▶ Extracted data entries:
▼▼▼

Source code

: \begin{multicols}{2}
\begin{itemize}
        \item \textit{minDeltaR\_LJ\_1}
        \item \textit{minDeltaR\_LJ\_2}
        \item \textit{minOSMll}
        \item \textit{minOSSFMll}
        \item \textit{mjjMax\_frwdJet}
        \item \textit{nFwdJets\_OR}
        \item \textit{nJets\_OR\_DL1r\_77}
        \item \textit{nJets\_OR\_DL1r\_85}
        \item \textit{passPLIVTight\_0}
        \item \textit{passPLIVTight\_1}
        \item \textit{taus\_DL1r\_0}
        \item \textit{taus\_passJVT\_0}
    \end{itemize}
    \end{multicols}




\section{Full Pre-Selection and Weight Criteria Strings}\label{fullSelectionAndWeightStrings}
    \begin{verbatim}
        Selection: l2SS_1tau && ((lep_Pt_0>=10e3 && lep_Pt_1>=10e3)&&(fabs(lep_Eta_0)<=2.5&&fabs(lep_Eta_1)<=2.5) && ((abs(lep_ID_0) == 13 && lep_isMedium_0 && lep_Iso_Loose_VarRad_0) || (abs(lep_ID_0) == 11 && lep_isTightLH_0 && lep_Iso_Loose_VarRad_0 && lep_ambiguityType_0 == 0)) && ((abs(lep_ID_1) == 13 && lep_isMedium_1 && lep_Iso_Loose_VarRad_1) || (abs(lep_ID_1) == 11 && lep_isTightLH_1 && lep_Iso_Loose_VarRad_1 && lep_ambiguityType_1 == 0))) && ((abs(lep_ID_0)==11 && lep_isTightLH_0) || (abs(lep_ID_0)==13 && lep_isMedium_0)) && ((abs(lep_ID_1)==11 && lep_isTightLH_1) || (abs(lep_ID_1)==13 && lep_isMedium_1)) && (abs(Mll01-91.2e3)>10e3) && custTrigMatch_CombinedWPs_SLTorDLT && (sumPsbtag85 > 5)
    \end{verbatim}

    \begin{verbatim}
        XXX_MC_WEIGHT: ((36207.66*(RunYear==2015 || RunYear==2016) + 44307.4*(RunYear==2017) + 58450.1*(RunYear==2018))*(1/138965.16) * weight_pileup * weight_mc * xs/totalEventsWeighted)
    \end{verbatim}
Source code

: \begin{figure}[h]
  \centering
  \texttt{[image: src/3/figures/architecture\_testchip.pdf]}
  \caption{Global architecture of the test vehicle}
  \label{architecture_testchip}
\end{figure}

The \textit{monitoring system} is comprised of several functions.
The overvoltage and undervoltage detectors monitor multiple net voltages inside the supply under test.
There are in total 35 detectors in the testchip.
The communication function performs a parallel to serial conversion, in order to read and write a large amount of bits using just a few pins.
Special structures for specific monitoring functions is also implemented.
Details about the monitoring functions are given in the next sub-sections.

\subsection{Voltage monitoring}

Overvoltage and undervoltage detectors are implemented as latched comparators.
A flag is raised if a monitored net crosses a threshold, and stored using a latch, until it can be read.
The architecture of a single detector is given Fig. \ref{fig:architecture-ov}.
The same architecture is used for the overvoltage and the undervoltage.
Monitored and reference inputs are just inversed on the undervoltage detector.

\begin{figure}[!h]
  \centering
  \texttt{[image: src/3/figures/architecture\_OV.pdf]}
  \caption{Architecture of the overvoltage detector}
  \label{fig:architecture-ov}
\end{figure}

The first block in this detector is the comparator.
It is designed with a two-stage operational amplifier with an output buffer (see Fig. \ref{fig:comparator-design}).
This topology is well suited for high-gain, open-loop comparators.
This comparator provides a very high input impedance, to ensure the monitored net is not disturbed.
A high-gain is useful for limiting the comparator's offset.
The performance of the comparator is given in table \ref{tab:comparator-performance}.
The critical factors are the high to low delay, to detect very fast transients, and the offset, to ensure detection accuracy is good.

▲▲▲

▶ Your assignment:
Scan the entries above and show each line that contains the word "comparators".

▶ The answer:
Overvoltage and undervoltage detectors are implemented as latched comparators.
This topology is well suited for high-gain, open-loop comparators.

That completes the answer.